Nayyer Islam, who spoke as a representative of the Islamic center, affirmed Taufique’s statement. He said he hoped residents weren’t hostile toward Muslims because of what they saw in the media.
“Everything you see on TV, they call it ‘in the name of Islam,’ but we do not endorse it,” Islam said.
Christopher Eells, a Kennesaw resident, said he works across the street from the mosque on Sandy Plains Road.
“I look at (the Marietta mosque) every day, and they have never done anything like that,” Eells said in response to Kidd’s question about violent acts.
Ann Pratt, a 31-year resident of Kennesaw, said she felt “outnumbered” by people representing the Islamic center at the meeting.
“We have heard so many bad things about the Islamic religion, about Shariah law and you see it on TV, and we’re scared of you. I’ll tell you I’m scared to death of you,” Pratt said.
Taufique said the center will be a place for Muslims to gather, not a place to teach violence.
“We live in a society where we have a process in this country of how laws are made. As a law-abiding citizen, I’m not going to go out and break any laws or encourage anyone to break the law,” Taufique said.
Jessica Gaswint, who said she was not Muslim, asked Pratt to trust the Muslims in the room, not be scared of them.

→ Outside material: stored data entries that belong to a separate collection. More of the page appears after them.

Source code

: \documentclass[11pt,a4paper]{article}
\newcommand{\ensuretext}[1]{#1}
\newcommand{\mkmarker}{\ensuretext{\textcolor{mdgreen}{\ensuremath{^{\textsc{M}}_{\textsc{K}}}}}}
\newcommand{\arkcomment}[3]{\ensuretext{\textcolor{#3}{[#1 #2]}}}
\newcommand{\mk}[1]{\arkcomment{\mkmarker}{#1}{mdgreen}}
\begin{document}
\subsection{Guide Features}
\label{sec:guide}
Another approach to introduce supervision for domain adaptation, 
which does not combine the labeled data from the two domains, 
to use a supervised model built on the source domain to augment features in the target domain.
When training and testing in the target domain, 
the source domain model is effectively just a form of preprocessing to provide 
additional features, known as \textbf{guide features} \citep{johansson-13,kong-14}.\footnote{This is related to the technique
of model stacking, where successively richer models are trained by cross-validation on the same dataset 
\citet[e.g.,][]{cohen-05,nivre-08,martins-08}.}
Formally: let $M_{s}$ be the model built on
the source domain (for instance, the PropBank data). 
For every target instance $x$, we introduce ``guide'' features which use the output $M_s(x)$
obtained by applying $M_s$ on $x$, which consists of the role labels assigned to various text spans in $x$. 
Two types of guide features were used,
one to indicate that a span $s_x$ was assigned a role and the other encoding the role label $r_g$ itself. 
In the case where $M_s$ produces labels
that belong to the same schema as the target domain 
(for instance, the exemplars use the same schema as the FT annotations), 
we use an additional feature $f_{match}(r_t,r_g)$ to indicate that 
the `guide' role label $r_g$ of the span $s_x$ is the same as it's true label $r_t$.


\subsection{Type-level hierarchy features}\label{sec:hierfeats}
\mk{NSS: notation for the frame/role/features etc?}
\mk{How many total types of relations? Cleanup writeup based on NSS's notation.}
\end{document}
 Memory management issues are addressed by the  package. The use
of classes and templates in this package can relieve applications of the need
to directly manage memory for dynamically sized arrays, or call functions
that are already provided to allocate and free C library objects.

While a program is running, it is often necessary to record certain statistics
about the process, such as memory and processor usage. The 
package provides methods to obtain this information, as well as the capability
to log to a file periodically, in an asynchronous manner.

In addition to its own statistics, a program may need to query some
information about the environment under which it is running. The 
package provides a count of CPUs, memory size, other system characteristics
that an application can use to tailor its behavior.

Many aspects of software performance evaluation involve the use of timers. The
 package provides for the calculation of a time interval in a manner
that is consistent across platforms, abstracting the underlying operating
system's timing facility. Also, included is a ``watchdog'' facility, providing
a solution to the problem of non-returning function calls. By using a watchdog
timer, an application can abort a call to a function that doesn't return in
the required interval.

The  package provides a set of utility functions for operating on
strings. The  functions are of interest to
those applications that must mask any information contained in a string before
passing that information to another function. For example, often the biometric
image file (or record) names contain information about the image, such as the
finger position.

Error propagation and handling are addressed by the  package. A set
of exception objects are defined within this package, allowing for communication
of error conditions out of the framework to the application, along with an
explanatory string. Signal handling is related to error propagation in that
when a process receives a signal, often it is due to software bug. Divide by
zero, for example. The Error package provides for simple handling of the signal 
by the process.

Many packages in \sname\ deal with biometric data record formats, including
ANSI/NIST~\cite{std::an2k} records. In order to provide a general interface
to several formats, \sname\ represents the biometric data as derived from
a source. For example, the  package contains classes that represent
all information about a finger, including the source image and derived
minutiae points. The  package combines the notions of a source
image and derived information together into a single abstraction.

“I’ve spent a lot of time learning about the religion and the people, and I don’t want to see them discriminated against,” Gaswint said.
Kennesaw Mayor Mark Mathews and the City Council were not present for the meeting.
Mathews said the council has never approved a permit for any type of religious facility in a retail environment that he can remember.
Earlier in the day, Councilwoman Cris Eaton-Welsh said she hoped the meeting would resolve issues residents voiced at the Nov. 17 meeting, where the council voted to table the issue for two weeks after residents turned out to denounce the proposal.
“I think it’s a first step,” Eaton-Welsh said.
Whatever the result, Eaton-Welsh said the council will vote Dec. 1.
“We need to give an answer one way or the other,” she said.